Du 23 au 24
octobre 2014, j’ai été invité par Bayer CropScience et la société cotonnière
camerounaise en tant que cotonculteur, à une conférence qui s’est tenue à Garoua
(Cameroun), sur le thème « Coton génétiquement modifié (CGM) : Enjeux
pour la filière cotonnière du Cameroun ». Ont pris part à cette conférence organisée par la filière cotonnière camerounaise
(SODECOTON) avec la collaboration de Bayer CropScience, les représentants des
institutions de recherche du Cameroun, du Burkina Faso (INERA), de la société
Bayer CropScience, de l’IRAD, du CIRAD… L’objectif de la
conférence était d’exprimer les enjeux de l’introduction du coton génétiquement
modifié (CGM) au Cameroun pour les producteurs et la filière cotonnière.
En
matière de biotechnologie dans le monde, 14 pays ont adopté la culture
du CGM en 2014. Parmi ces pays, l’Inde a représenté 46% de la surface cultivée en CGM. Au
total, 23,9
millions d’hectares de CGM ont été cultivés en 2014, soit 70% du coton cultivé (conventionnel
et CGM) dans le monde. Le Cameroun est à sa troisième année d’expérimentation
du CGM. Comme le Burkina Faso est un des premiers pays africains à adopter le
CGM, la SODECOTON et son partenaire Bayer, ont voulu que le Burkina Faso partage
ses expériences en la matière avec eux.
Moi en tant que producteur, ancien président
de l’union nationale des producteurs de coton du Burkina (UNPCB), j’ai
contribué à l’introduction de la
technologie au Burkina Faso. De nos jours, cela fait 07 ans que je produis ce
coton. Dans ma famille, sans le coton génétiquement modifié, nous allons
arrêter la production de coton. Comme le cotonnier génétiquement modifié est
« vacciné » depuis sa levée, il n’y’a pas de surprise d’attaque de
chenilles, ravageurs sérieux du cotonnier. Le cotonnier en bonne santé grandit
plus facilement à condition qu’il soit bien fertilisé. Le gène Bt est mis dans
une semence qui est une propriété du Burkina Faso. La multiplication de la
semence de base (CGM) est faite par les cotonculteurs burkinabés.

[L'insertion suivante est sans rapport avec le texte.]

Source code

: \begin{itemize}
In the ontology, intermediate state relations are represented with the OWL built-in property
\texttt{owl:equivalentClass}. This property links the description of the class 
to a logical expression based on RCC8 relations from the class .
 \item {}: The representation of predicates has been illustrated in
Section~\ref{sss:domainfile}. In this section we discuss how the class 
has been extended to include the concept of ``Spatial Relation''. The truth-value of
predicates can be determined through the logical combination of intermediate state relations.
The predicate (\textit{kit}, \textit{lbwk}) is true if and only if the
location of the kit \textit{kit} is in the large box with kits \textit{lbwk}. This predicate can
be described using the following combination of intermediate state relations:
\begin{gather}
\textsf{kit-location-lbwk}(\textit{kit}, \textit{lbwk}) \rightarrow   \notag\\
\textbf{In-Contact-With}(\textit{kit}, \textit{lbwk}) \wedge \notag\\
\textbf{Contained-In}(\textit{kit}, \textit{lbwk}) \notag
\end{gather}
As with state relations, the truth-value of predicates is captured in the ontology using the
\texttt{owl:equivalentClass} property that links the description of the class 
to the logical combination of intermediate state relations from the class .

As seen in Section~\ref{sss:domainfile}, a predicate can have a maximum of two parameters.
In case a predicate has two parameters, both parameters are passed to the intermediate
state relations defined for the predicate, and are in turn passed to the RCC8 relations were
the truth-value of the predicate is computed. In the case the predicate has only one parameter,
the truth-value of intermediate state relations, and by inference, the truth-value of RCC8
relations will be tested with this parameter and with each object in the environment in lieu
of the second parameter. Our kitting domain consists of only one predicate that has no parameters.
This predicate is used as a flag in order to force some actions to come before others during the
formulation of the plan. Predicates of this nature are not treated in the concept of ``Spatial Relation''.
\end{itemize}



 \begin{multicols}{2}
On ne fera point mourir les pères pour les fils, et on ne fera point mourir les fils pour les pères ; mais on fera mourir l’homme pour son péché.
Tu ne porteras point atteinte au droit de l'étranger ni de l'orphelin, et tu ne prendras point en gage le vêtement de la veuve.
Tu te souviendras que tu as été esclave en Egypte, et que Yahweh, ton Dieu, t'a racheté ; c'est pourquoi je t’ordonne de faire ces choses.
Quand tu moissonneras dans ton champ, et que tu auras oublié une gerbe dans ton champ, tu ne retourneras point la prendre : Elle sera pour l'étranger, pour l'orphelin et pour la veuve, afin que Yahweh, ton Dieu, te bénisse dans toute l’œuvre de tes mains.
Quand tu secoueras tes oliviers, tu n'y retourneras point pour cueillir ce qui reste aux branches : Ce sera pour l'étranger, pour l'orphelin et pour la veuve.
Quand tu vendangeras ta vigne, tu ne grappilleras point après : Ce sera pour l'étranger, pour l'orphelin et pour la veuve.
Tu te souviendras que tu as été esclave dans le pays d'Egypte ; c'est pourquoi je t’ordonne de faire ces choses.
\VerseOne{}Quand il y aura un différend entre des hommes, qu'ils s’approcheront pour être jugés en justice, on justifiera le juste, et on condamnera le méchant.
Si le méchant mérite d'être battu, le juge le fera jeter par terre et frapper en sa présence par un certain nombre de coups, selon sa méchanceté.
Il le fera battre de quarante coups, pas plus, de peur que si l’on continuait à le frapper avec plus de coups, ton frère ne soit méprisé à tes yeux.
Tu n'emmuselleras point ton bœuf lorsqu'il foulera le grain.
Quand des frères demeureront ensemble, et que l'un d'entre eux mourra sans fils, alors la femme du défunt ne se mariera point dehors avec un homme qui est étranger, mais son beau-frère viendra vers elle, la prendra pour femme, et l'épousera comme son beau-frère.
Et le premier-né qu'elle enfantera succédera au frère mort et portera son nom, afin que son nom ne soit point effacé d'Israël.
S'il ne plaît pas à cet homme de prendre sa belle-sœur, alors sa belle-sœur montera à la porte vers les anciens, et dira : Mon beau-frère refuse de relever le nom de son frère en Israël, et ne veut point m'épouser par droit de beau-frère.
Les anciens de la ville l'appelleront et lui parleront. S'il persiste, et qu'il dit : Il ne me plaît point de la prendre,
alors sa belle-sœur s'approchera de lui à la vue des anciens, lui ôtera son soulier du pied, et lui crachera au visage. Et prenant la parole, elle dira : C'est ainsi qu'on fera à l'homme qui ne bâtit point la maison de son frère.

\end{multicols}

C’est la
technologie qui appartient à Monsanto. Monsanto, en partenariat avec l’INERA, est
chargée d’introduire la technologie dans la semence burkinabè. La semence CGM
est une copropriété de la filière cotonnière burkinabé et de Monsanto.
Au moment de cette introduction du CGM au Burkina
Faso, certains nous (cotonculteurs burkinabés) considéraient comme des criminels.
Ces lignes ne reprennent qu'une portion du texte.